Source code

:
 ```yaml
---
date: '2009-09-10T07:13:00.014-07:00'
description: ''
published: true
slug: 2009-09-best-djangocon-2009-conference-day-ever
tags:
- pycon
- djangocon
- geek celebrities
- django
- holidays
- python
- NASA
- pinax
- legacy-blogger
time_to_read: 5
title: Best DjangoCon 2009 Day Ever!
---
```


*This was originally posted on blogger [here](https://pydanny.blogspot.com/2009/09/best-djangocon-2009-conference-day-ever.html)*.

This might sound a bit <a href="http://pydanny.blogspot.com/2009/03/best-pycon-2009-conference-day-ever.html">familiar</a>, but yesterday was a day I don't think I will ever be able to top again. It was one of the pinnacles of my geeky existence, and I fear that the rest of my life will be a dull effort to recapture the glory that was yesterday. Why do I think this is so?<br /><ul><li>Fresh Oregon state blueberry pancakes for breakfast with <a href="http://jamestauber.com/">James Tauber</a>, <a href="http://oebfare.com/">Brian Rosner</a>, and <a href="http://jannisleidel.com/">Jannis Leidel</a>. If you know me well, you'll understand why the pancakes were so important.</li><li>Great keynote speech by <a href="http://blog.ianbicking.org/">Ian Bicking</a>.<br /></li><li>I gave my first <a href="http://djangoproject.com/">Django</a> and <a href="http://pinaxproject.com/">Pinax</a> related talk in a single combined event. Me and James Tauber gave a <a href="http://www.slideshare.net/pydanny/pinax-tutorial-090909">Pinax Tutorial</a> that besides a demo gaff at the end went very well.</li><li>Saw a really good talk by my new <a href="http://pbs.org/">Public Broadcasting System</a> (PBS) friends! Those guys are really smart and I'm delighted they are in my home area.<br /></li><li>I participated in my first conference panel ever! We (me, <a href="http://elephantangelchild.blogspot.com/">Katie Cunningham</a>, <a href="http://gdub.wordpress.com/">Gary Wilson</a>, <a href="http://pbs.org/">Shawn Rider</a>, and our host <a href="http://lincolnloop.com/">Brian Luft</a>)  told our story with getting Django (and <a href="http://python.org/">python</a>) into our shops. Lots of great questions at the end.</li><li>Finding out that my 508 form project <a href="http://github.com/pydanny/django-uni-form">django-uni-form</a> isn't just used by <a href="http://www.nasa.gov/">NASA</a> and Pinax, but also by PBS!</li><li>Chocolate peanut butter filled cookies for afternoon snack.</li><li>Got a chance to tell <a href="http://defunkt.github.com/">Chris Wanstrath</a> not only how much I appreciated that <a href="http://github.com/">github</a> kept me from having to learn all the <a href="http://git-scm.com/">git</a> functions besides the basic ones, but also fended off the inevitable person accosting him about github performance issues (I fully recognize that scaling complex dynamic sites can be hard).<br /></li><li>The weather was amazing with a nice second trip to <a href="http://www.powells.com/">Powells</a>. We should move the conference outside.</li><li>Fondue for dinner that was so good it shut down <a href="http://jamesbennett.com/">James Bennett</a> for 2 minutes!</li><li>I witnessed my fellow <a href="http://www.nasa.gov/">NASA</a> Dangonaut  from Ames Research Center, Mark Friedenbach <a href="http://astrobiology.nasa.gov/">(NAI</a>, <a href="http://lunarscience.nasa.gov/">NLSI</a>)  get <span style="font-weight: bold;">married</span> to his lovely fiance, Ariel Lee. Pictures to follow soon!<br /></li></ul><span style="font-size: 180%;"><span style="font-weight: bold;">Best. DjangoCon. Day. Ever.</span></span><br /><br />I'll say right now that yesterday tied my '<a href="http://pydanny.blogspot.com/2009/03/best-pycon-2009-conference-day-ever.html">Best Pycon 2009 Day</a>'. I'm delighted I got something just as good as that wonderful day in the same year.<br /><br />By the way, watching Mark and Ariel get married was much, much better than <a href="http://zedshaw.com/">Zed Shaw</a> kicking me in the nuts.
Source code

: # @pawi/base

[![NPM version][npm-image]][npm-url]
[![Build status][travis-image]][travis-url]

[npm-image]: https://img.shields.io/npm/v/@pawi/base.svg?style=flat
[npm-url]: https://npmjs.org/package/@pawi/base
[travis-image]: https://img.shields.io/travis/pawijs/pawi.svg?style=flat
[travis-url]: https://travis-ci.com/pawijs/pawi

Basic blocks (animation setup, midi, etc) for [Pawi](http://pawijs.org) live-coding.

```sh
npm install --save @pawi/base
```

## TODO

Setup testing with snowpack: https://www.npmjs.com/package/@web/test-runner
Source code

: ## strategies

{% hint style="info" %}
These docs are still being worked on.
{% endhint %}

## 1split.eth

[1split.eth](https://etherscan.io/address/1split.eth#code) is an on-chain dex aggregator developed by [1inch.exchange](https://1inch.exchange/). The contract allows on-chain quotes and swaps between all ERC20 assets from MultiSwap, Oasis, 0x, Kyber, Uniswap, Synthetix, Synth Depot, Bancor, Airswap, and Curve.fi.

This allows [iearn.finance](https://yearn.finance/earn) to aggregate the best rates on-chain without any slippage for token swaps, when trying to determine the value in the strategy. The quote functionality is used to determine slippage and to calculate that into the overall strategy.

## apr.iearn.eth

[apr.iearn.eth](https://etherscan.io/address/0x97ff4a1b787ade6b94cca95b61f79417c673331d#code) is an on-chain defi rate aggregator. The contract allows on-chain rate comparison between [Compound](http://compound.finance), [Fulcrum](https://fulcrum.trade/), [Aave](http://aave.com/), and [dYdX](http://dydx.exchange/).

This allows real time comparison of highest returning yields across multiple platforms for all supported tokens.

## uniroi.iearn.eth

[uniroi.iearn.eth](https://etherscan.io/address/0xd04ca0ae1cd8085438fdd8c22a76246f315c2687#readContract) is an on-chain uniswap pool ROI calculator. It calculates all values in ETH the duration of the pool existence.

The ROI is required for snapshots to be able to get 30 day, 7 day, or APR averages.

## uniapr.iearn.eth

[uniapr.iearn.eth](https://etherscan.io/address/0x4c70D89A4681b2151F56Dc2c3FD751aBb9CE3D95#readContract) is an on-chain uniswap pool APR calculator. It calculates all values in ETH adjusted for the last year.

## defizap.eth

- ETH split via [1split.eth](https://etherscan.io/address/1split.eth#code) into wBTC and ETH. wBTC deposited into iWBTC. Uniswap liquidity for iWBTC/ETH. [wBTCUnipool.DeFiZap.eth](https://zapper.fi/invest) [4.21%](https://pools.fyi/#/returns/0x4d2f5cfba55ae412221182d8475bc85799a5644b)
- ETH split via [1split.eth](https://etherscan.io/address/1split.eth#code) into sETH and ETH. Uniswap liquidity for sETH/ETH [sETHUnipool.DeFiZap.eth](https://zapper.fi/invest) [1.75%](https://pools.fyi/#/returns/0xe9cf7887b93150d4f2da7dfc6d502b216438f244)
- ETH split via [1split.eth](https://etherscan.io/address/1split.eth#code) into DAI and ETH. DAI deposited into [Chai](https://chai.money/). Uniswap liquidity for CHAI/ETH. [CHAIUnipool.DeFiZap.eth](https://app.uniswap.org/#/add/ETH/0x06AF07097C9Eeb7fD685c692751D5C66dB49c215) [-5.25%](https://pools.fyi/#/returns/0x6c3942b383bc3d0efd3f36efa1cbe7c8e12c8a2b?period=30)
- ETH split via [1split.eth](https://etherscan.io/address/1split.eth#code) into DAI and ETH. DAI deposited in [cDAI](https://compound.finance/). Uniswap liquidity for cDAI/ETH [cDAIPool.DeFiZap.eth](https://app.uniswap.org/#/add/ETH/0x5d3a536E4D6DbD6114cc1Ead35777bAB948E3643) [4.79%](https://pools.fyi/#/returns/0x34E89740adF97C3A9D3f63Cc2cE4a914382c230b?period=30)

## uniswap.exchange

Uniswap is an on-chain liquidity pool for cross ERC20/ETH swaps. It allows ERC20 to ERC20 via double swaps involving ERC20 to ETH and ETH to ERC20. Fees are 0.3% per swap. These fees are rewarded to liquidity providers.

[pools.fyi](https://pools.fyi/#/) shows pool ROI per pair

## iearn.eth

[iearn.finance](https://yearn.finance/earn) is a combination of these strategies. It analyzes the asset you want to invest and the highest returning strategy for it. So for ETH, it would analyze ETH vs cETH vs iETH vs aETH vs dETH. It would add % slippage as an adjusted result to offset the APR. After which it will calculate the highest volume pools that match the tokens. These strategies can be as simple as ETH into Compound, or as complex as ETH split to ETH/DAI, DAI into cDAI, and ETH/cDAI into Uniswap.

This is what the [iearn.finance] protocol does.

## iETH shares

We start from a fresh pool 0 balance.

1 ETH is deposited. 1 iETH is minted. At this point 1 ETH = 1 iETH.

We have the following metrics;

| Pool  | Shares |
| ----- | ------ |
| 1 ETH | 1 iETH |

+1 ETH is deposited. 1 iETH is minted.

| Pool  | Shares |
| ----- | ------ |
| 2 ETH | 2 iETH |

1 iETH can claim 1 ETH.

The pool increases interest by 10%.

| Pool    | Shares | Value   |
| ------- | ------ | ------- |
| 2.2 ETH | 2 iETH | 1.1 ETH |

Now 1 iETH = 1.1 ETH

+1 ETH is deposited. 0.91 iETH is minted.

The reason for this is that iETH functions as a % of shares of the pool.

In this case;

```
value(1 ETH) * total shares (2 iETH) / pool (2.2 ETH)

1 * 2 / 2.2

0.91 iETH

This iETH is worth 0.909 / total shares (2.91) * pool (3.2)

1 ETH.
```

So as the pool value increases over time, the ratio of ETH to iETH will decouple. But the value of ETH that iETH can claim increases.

━━━

Exercise aim
Provide only the count of lines in the material above that hold the word "base".

Answer below
4